[Available data — start]

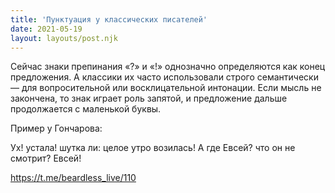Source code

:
 ```yaml
---
title: 'Пунктуация у классических писателей'
date: 2021-05-19
layout: layouts/post.njk
---
```


Сейчас знаки препинания «?» и «!» однозначно определяются как конец предложения. А классики их часто использовали строго семантически — для вопросительной или восклицательной интонации. Если мысль не закончена, то знак играет роль запятой, и предложение дальше продолжается с маленькой буквы.

Пример у Гончарова:

Ух! устала! шутка ли: целое утро возилась! А где Евсей? что он не смотрит? Евсей!


https://t.me/beardless_live/110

[Available data — finish]

■ Action item ■
Please give again the lines above between the line holding "Сейчас знаки препинания" and the line holding "Ух! устала! шутка", inclusive, exactly as they are and with nothing added.

■ Output for this exercise ■
Сейчас знаки препинания «?» и «!» однозначно определяются как конец предложения. А классики их часто использовали строго семантически — для вопросительной или восклицательной интонации. Если мысль не закончена, то знак играет роль запятой, и предложение дальше продолжается с маленькой буквы.

Пример у Гончарова:

Ух! устала! шутка ли: целое утро возилась! А где Евсей? что он не смотрит? Евсей!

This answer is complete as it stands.